-- Data in this exercise --
######

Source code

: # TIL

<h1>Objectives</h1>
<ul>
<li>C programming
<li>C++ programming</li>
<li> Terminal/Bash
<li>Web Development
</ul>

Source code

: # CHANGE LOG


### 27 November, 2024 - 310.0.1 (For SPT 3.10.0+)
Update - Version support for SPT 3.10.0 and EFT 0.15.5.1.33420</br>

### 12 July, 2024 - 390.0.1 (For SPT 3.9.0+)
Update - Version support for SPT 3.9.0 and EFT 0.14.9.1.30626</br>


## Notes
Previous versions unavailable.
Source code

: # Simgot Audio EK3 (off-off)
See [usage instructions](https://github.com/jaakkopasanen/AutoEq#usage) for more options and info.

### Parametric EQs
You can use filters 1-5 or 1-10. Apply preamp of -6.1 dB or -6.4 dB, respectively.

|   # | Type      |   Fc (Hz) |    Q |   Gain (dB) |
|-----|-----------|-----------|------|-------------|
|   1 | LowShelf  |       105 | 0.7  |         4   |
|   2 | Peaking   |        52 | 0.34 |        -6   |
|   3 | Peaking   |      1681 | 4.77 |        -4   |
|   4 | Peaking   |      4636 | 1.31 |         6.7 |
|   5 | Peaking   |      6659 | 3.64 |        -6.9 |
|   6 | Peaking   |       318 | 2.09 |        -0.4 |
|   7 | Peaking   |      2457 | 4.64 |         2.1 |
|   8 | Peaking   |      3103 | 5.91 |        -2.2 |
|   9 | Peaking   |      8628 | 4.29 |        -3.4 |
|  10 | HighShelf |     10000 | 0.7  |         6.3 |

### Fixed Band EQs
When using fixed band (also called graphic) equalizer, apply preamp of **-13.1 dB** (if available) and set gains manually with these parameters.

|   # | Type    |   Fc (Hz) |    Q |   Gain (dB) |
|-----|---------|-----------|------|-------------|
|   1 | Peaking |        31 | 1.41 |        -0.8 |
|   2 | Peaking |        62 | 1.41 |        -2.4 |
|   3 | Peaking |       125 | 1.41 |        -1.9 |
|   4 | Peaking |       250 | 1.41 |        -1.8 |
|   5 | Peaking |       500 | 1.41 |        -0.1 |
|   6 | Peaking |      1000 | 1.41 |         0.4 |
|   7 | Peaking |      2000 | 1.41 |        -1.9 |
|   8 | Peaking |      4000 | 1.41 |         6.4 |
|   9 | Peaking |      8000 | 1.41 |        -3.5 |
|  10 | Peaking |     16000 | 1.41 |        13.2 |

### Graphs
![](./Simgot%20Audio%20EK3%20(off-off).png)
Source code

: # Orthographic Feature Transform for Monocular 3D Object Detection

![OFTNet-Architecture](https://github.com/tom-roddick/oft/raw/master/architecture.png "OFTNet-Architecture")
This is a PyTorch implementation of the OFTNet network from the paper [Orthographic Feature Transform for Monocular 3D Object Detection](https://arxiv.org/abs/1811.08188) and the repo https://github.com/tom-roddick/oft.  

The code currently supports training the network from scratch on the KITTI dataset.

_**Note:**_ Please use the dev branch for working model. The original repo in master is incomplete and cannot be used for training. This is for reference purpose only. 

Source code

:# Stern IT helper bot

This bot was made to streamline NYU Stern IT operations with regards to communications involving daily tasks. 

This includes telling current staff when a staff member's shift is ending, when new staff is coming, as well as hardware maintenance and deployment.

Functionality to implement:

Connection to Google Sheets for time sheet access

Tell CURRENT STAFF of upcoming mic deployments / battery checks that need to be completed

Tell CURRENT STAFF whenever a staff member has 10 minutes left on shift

######

Extract every line containing the string "master" from the material.

-- Written answer --
![OFTNet-Architecture](https://github.com/tom-roddick/oft/raw/master/architecture.png "OFTNet-Architecture")
_**Note:**_ Please use the dev branch for working model. The original repo in master is incomplete and cannot be used for training. This is for reference purpose only. 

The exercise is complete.